Even as Palo Alto Networks embarks on its next wave of channel growth, the company is determined not to over distribute its product. The global Palo Alto channel network consists of just 1,250 solution providers and distributors.

"We are a 100 percent-pure channel company, and the way we do things is we try to be best in class," he said. "We are very focused on making our partners the central axis of our go-to-market strategy." That means adding big investments in channel talent and field resources with the company bringing on board 20 channel account managers over the last year.

The Palo Alto partner ethos means "very frank conversations" with partners with complete transparency, said Bonvanie. "Whatever we do with our own sales force needs to be shared with the partner sales force, and whatever we do with our marketing has to be shared with the marketing organizations of our partners," he said. "We run advisory councils for the business owners as well as the marketing folks."

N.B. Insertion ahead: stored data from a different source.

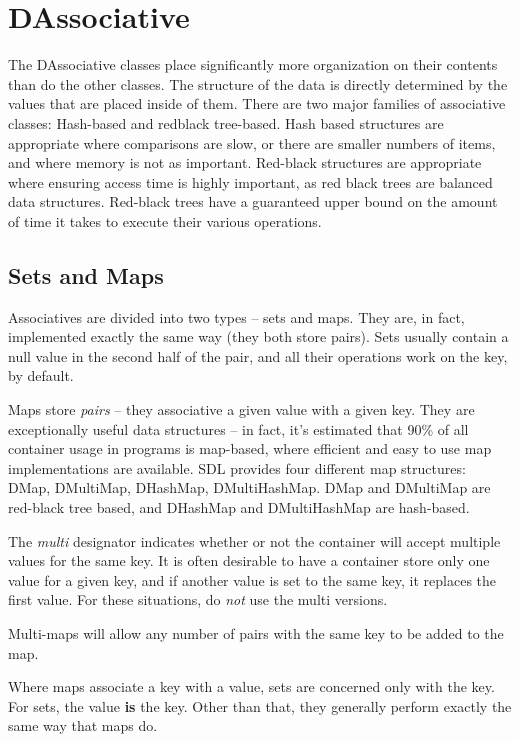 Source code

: \documentclass{report}
\begin{document}
\section{DAssociative}

The DAssociative classes place significantly more organization on their
contents than do the other classes. The structure of the data is directly
determined by the values that are placed inside of them. There are two major
families of associative classes: Hash-based and redblack tree-based. Hash
based structures are appropriate where comparisons are slow, or there are
smaller numbers of items, and where memory is not as important. Red-black
structures are appropriate where ensuring access time is highly important,
as red black trees are balanced data structures. Red-black trees have a
guaranteed upper bound on the amount of time it takes to execute their
various operations.

\subsection{Sets and Maps}

Associatives are divided into two types -- sets and maps.  They are, in
fact, implemented exactly the same way (they both store pairs). Sets usually
contain a null value in the second half of the pair, and all their
operations work on the key, by default.

Maps store \emph{pairs} -- they associative a given value with a given key.
They are exceptionally useful data structures -- in fact, it's estimated
that 90\% of all container usage in programs is map-based, where efficient
and easy to use map implementations are available. SDL provides four
different map structures: DMap, DMultiMap, DHashMap, DMultiHashMap.
DMap and DMultiMap are red-black tree based, and DHashMap and 
DMultiHashMap are hash-based.

The \emph{multi} designator indicates whether or not the container will
accept multiple values for the same key. It is often desirable to have a
container store only one value for a given key, and if another value is set
to the same key, it replaces the first value. For these situations,
do \emph{not} use the multi versions.

Multi-maps will allow any number of pairs with the same key to 
be added to the map.

Where maps associate a key with a value, sets are concerned only with the
key. For sets, the value \textbf{is} the key. Other than that, they
generally perform exactly the same way that maps do.
\end{document}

Bonvanie, one of the architects of the early Palo Alto Networks channel program, said he expects Myers to have a big impact as Palo Alto scales its channel program.

"It is a very big deal for us to have someone the caliber of Ron who can make strategic choices about global distribution, compliance, growth and margins and do it in a very strategic way," said Bonvanie. "It's imperative for a company like ours that when we go to market with partners, we take a global approach. We do a lot of global deals, and our customers want a single set of terms and conditions. This is going to make it easier for us to do business globally. Getting someone with Ron's experience will have an immeasurable impact."

The appointment of Myers represents a coming of age of sorts for Palo Alto, which has grown rapidly from a technology pioneer and startup of just 50 employees when Bonvanie started four years ago to a 1,200-employee organization respected as a next-generation firewall enterprise power. "It's amazing to see how a great idea and the conviction of doing things with the channel can lead to a company of this size," he said.